In regard to Bath & Body Works team, Stuart Burgdoerfer, Executive Vice President & Chief Financial Officer of L Brands, presented that, “They don’t bat a 1000%, they don’t get it right every time. But their major books of business are performing well and where they’ve introduced compelling new fashion and newness in their key items, key categories they’ve got a strong consumer response. So that’s got them excited and they leverage a very fast supply chain to manage the risk of that. They do a good job of it.”
In addition to product accessibility and affordability, MaryLeigh Bliss also appreciates Bath & Body Works’s team for its efforts in developing “Instagrammable” products while always “keeping up with trends” such as leveraging the mermaid and cactus imagery. Indeed, this serves as a winning attraction for the youth to consider purchasing beauty products like those offered at Bath & Body Works a small luxury.
Another crucial ingredient for Bath & Body Works’s success is that the candle-and-lotion chain is dedicated to delivering a memorable and enjoyable shopping experience, offering sinks to try products and cheery sales associates in aprons who greet shoppers when they walk in and tout current promotions. In fact, the store itself is a seamless “sensorial” experience at the very moment the door opens.
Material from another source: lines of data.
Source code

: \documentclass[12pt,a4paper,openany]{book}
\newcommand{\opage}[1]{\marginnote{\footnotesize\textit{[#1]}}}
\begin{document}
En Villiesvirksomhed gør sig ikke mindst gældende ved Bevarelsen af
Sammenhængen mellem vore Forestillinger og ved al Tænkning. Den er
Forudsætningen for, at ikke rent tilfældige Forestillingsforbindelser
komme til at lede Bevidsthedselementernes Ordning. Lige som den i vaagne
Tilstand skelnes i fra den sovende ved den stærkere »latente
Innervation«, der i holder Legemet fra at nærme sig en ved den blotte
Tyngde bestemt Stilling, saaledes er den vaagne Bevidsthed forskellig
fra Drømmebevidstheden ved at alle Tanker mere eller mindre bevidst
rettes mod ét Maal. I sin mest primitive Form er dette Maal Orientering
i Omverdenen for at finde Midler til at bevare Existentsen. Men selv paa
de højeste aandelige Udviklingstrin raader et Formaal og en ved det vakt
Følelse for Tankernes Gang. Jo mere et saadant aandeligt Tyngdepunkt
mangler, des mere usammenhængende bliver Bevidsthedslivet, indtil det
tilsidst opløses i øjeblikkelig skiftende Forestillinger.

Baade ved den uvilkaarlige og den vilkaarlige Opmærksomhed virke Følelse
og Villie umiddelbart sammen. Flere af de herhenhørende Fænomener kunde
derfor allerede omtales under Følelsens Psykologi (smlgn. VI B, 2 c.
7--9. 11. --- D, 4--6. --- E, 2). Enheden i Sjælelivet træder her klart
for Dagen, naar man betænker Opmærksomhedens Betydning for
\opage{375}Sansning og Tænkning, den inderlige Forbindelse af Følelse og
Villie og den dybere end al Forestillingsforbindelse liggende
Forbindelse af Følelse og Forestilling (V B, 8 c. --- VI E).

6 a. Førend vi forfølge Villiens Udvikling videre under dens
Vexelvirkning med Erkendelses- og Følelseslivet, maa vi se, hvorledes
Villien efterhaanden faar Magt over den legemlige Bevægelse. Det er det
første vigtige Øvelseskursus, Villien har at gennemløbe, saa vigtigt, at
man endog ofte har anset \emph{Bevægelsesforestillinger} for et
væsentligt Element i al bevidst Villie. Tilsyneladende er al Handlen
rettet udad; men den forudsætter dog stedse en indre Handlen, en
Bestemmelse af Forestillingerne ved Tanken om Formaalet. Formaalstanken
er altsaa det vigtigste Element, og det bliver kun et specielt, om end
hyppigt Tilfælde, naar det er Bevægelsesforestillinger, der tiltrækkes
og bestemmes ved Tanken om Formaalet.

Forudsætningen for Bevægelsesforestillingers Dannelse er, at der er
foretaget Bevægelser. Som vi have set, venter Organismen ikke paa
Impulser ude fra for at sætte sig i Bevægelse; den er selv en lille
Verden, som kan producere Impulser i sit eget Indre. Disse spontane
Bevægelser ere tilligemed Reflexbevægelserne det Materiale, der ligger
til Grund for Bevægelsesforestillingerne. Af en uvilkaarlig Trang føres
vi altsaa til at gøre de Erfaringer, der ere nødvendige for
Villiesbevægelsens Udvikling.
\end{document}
“There’s an element of fun and experience and discovery that people like in those stores,” said Sucharita Kodali, VP, Principal Analyst at Forrester. “They’re very tactile and they’re not easily replicated online because you can’t smell through the internet. They’re very social experiences.”
What should be noted is that the mall chain is thriving in an environment in which it has little competition. Fellow mall brand The Body Shop was its biggest competitor, yet it currently only has around 100 store locations in the U.S. market. Plus, whereas Rituals, the Dutch bath and body store that is prevalent in Europe, has just begun to make inroads in the U.S. market, its assortment costs more.
“They’ve definitely built themselves a pretty interesting business model that doesn’t have a tremendous amount of pure-play, like-for-like competition,” commented Erinn Murphy, Managing Director and Senior Research Analyst at Piper Sandler.
The Bottom Lines
Whilst the huge video screens may showcase images of Victoria’s Secret Angels prancing down runways wearing wings, high heels, and lacy unmentionables, the wholesome images of soaps and candles from Bath & Body Works has captured more and more attention within the beauty landscape. As one once being “overshadowed” by all the dramatic headlines about Victoria’s Secret and parent company, L Brands, Bath & Body Works has emerged as the last brand standing COVID-19 economic crisis, becoming L Brands’ best hope in a post-Wexner era as well as an outlier in the retail scene on a lifeline.